» **YOUR OBJECTIVE**: Could you transcribe all of the data exactly and skip any pictures?

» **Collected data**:
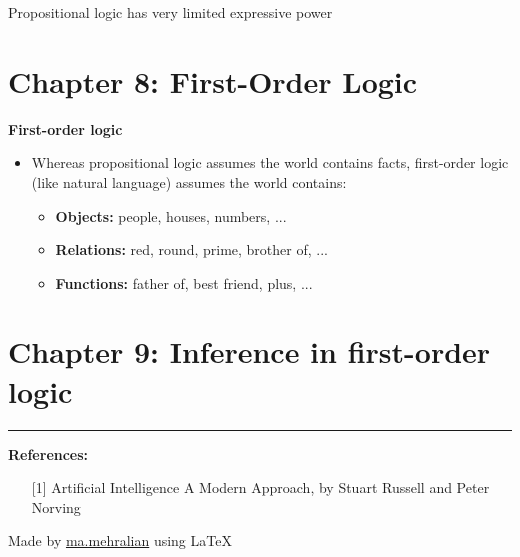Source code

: \documentclass{../cheat}
\begin{document}
\begin{multicols}{3}
		Propositional logic has very limited expressive power 

 		
	\section{Chapter 8: First-Order Logic}
	\textbf{First-order logic}
	\begin{itemize}
		\item Whereas propositional logic assumes the world contains facts, first-order logic (like natural language) assumes the world contains:
		\begin{itemize}
			\item \textbf{Objects:} people, houses, numbers, ...
			\item \textbf{Relations:} red, round, prime, brother of, ...
			\item \textbf{Functions:} father of, best friend, plus, ...
		\end{itemize}
	\end{itemize}



	
	\section{Chapter 9: Inference in first-order logic}
  
\vspace{5mm}
\rule{0.3\linewidth}{0.25pt}
\scriptsize

\textbf{References:}
\begin{itemize}[leftmargin=2em]
	\item [{[1]}] Artificial Intelligence A Modern Approach, by Stuart Russell and Peter Norving 

\end{itemize}
Made by \href{http://webpages.iust.ac.ir/mehralian/}{ma.mehralian} using \LaTeX
\end{multicols}
\end{document}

» **RESPONSE FOR THIS EXERCISE**:
Source code

: \documentclass{../cheat}
\begin{document}
\begin{multicols}{3}
		Propositional logic has very limited expressive power 

 		
	\section{Chapter 8: First-Order Logic}
	\textbf{First-order logic}
	\begin{itemize}
		\item Whereas propositional logic assumes the world contains facts, first-order logic (like natural language) assumes the world contains:
		\begin{itemize}
			\item \textbf{Objects:} people, houses, numbers, ...
			\item \textbf{Relations:} red, round, prime, brother of, ...
			\item \textbf{Functions:} father of, best friend, plus, ...
		\end{itemize}
	\end{itemize}



	
	\section{Chapter 9: Inference in first-order logic}
  
\vspace{5mm}
\rule{0.3\linewidth}{0.25pt}
\scriptsize

\textbf{References:}
\begin{itemize}[leftmargin=2em]
	\item [{[1]}] Artificial Intelligence A Modern Approach, by Stuart Russell and Peter Norving 

\end{itemize}
Made by \href{http://webpages.iust.ac.ir/mehralian/}{ma.mehralian} using \LaTeX
\end{multicols}
\end{document}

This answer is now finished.